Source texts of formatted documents
■ ■ ■ ■
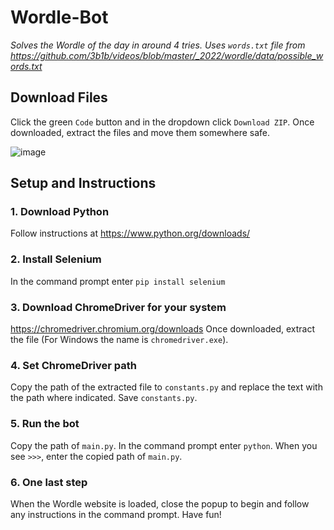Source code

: # Wordle-Bot 

_Solves the Wordle of the day in around 4 tries. Uses `words.txt` file from https://github.com/3b1b/videos/blob/master/_2022/wordle/data/possible_words.txt_

## Download Files
Click the green `Code` button and in the dropdown click `Download ZIP`. Once downloaded, extract the files and move them somewhere safe.  

![image](https://user-images.githubusercontent.com/110541688/184663292-fe3f6e2a-7d90-4710-99b9-fbb3f085c100.png)



## Setup and Instructions

### 1. Download Python
Follow instructions at https://www.python.org/downloads/

### 2. Install Selenium
In the command prompt enter `pip install selenium`

### 3. Download ChromeDriver for your system
https://chromedriver.chromium.org/downloads
Once downloaded, extract the file (For Windows the name is `chromedriver.exe`).

### 4. Set ChromeDriver path
Copy the path of the extracted file to `constants.py` and replace the text with the path where indicated. Save `constants.py`.

### 5. Run the bot
Copy the path of `main.py`. In the command prompt enter `python`. When you see `>>>`, enter the copied path of `main.py`.

### 6. One last step
When the Wordle website is loaded, close the popup to begin and follow any instructions in the command prompt. Have fun!

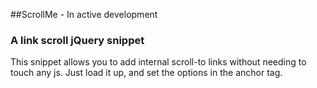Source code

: ##ScrollMe - In active development

### A link scroll jQuery snippet

This snippet allows you to add internal scroll-to links without needing to touch any js. Just load it up, and set the options in the anchor tag.

<!-- Documentation and demo at http://apps.benrlodge.com/scrollMe -->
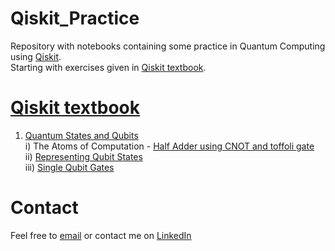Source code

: # Qiskit_Practice
Repository with notebooks containing some practice in Quantum Computing using [Qiskit](https://qiskit.org/).<br>
Starting with exercises given in [Qiskit textbook](https://qiskit.org/textbook/preface.html).<br>

[Qiskit textbook](https://qiskit.org/textbook/preface.html)
===================================================================
1) [Quantum States and Qubits](https://qiskit.org/textbook/ch-states/introduction.html) <br>
      i) The Atoms of Computation - [Half Adder using CNOT and toffoli gate](./QisKit_Book/Quantum_States_And_Qubits/Half_Adder_CNOT_Toffoli.ipynb)<br>
      ii) [Representing Qubit States](./QisKit_Book/Quantum_States_And_Qubits/Quantum_States.ipynb)<br>
      iii) [Single Qubit Gates](./QisKit_Book/Quantum_States_And_Qubits/Single_Qubit_Gates.ipynb)<br>
      
      
# Contact
Feel free to [email](mailto:nachiket.tanksale@gmail.com) or contact me on [LinkedIn](https://www.linkedin.com/in/nachikettanksale/)

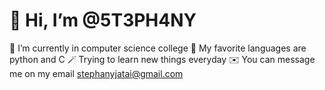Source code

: # 🫡 Hi, I’m @5T3PH4NY
🌼 I’m currently in computer science college
💖 My favorite languages are python and C
🪄 Trying to learn new things everyday
✉️ You can message me on my email stephanyjatai@gmail.com

<!---
5T3PH4NY/5T3PH4NY is a ✨ special ✨ repository because its `README.md` (this file) appears on your GitHub profile.
You can click the Preview link to take a look at your changes.
--->
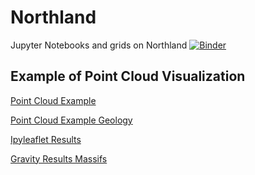 # Northland
Jupyter Notebooks and grids on Northland
[![Binder](https://mybinder.org/badge_logo.svg)](https://mybinder.org/v2/gh/edur409/Northland/master?filepath=Northland_Geologic_Map.ipynb)

## Example of Point Cloud Visualization
[Point Cloud Example](https://edur409.github.io/Northland/Point_Cloud_map.html)

[Point Cloud Example Geology](https://edur409.github.io/Northland/terrain_geology_layer.html)

[Ipyleaflet Results](https://edur409.github.io/Northland/Cluster_Magnetics_SI0_WS11_Results.html)

[Gravity Results Massifs](https://edur409.github.io/Northland/Gravity_SI-1_WS9_Results.html)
■ ■ ■ ■
In the entries above, find the line holding "new things everyday" and the line holding "You can click"; print both of them and every line between, exactly, and nothing else.

🪄 Trying to learn new things everyday
✉️ You can message me on my email stephanyjatai@gmail.com

<!---
5T3PH4NY/5T3PH4NY is a ✨ special ✨ repository because its `README.md` (this file) appears on your GitHub profile.
You can click the Preview link to take a look at your changes.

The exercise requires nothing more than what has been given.